• Brief: Find the lines holding the string "begin" in the data, then copy all of them.

• Source data:
--- START ---
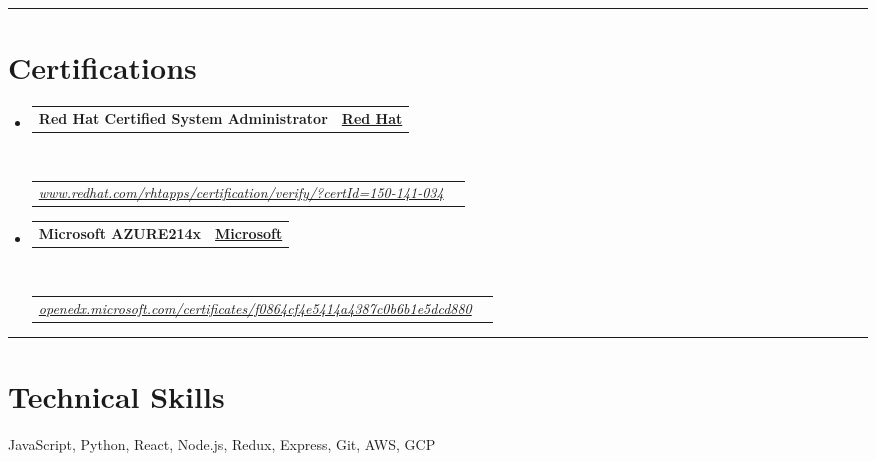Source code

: \documentclass[10pt,a4paper,hidelinks]{article}
\makeatletter
\newenvironment{indentsection}[1]%
{\begin{list}{}%
	{\setlength{\leftmargin}{#1}}%
	\item[]%
}
{\end{list}}
\newcommand{\headerrow}[2]
{\begin{tabular*}{\linewidth}{l@{\extracolsep{\fill}}r}
	#1 &
	#2 \\
\end{tabular*}}
\makeatother
\begin{document}
\hrule
\vspace{-0.4em}
\section*{Certifications}

\begin{itemize}
	\parskip=0.1em

	\item 
	\headerrow
		{\textbf{Red Hat Certified System Administrator}}
		{{\href{https://www.redhat.com/}{\textbf{Red Hat}}}}
	\\
	\headerrow
	    {\emph{\href{https://www.redhat.com/rhtapps/certification/verify/?certId=150-141-034}{www.redhat.com/rhtapps/certification/verify/?certId=150-141-034}}}
		{\emph{}}
	
	\item 
	\headerrow
		{\textbf{Microsoft AZURE214x}}
		{{\href{https://www.microsoft.com/}{\textbf{Microsoft}}}}
	\\
	\headerrow
	    {\emph{\href{https://openedx.microsoft.com/certificates/f0864cf4e5414a4387c0b6b1e5dcd880}{openedx.microsoft.com/certificates/f0864cf4e5414a4387c0b6b1e5dcd880}}}
		{\emph{}}

\end{itemize}


\hrule
\vspace{-0.4em}
\section*{Technical Skills}

\begin{indentsection}{\parindent}
\begin{description*}
    JavaScript, Python, React, Node.js, Redux, Express, Git, AWS, GCP 
\end{description*}
\end{indentsection}
\end{document}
--- END ---
• Solution to this task:
{\begin{list}{}%
{\begin{tabular*}{\linewidth}{l@{\extracolsep{\fill}}r}
\begin{document}
\begin{itemize}
\begin{indentsection}{\parindent}
\begin{description*}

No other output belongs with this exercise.